[Start of Attachment]

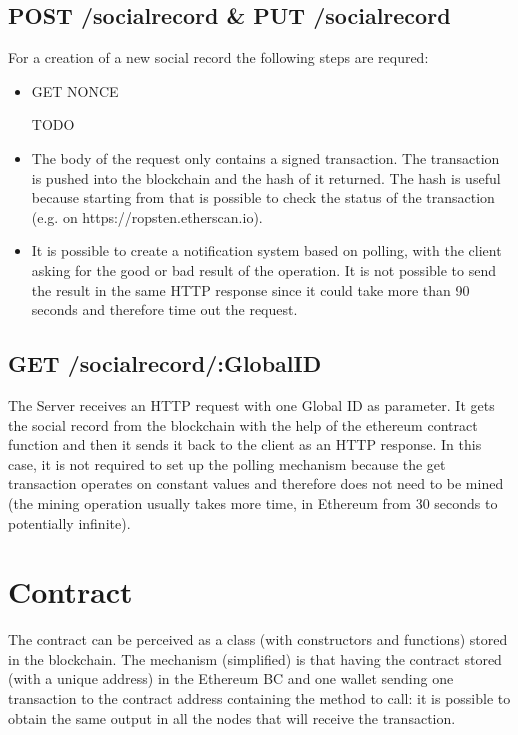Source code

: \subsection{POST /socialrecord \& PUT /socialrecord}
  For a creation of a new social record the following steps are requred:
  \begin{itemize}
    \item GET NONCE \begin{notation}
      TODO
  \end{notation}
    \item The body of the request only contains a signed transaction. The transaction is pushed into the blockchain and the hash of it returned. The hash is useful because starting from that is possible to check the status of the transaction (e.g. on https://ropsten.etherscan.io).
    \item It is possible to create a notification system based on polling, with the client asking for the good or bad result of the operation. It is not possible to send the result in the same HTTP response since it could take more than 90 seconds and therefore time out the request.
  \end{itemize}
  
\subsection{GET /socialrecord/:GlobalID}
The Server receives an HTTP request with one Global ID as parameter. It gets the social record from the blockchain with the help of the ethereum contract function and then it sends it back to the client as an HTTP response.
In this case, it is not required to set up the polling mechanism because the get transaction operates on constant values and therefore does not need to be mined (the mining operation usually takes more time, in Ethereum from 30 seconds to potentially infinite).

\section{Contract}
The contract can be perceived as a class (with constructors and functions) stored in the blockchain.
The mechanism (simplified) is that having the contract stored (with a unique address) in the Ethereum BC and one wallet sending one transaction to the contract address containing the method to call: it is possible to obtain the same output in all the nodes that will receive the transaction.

[End of Attachment]
[Start of Attachment]

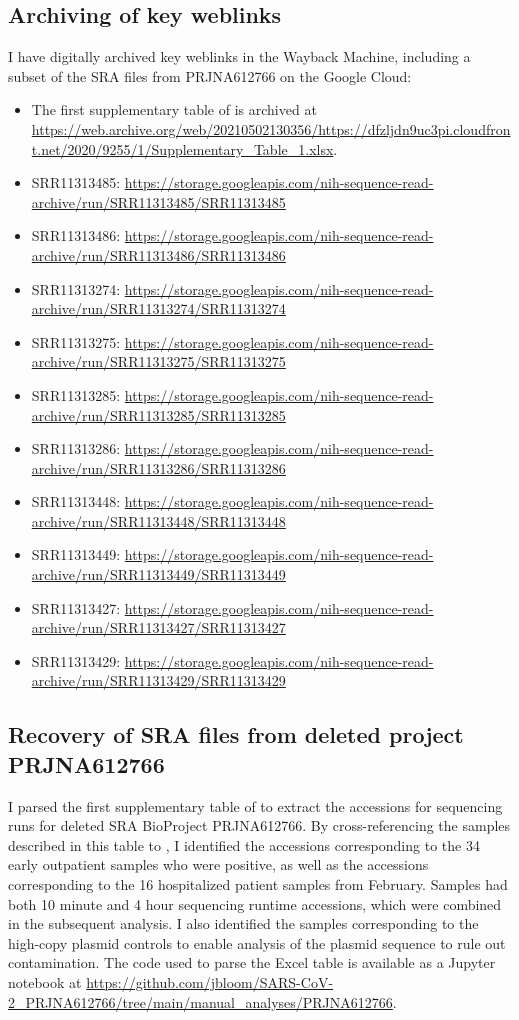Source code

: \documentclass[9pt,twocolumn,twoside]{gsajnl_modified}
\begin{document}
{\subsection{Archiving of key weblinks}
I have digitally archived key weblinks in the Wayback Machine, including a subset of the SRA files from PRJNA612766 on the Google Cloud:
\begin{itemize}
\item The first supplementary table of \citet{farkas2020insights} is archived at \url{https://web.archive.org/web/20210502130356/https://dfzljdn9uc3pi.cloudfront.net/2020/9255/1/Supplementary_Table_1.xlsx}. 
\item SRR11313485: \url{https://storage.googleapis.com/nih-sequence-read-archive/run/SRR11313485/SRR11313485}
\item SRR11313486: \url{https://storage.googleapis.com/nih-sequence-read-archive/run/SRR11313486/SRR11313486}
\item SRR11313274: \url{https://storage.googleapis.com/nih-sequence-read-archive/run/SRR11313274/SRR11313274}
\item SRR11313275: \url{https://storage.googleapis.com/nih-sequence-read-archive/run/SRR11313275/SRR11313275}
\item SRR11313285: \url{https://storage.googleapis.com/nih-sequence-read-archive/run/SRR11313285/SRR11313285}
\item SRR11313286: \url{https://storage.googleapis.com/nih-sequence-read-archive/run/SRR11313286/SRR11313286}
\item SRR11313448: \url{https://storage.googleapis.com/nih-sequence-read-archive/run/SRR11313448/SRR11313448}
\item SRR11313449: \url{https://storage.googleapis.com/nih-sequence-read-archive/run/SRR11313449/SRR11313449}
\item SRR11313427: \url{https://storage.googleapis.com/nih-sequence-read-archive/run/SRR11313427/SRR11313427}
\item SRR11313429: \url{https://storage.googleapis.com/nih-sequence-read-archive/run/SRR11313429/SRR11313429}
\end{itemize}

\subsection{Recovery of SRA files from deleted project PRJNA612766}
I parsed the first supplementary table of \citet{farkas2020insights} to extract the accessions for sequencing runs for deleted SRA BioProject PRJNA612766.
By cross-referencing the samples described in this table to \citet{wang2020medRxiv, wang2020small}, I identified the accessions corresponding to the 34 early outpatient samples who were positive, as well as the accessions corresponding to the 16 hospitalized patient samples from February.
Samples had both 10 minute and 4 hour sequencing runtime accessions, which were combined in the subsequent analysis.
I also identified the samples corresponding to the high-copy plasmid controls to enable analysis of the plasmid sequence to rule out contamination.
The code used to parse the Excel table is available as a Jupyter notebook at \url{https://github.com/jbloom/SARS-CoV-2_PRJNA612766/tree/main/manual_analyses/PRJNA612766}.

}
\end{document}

[End of Attachment]

» **WORK TO COMPLETE**: From the entries above, copy every line where the word "because" shows up.

» **FINISHED EXERCISE**:
    \item The body of the request only contains a signed transaction. The transaction is pushed into the blockchain and the hash of it returned. The hash is useful because starting from that is possible to check the status of the transaction (e.g. on https://ropsten.etherscan.io).
In this case, it is not required to set up the polling mechanism because the get transaction operates on constant values and therefore does not need to be mined (the mining operation usually takes more time, in Ethereum from 30 seconds to potentially infinite).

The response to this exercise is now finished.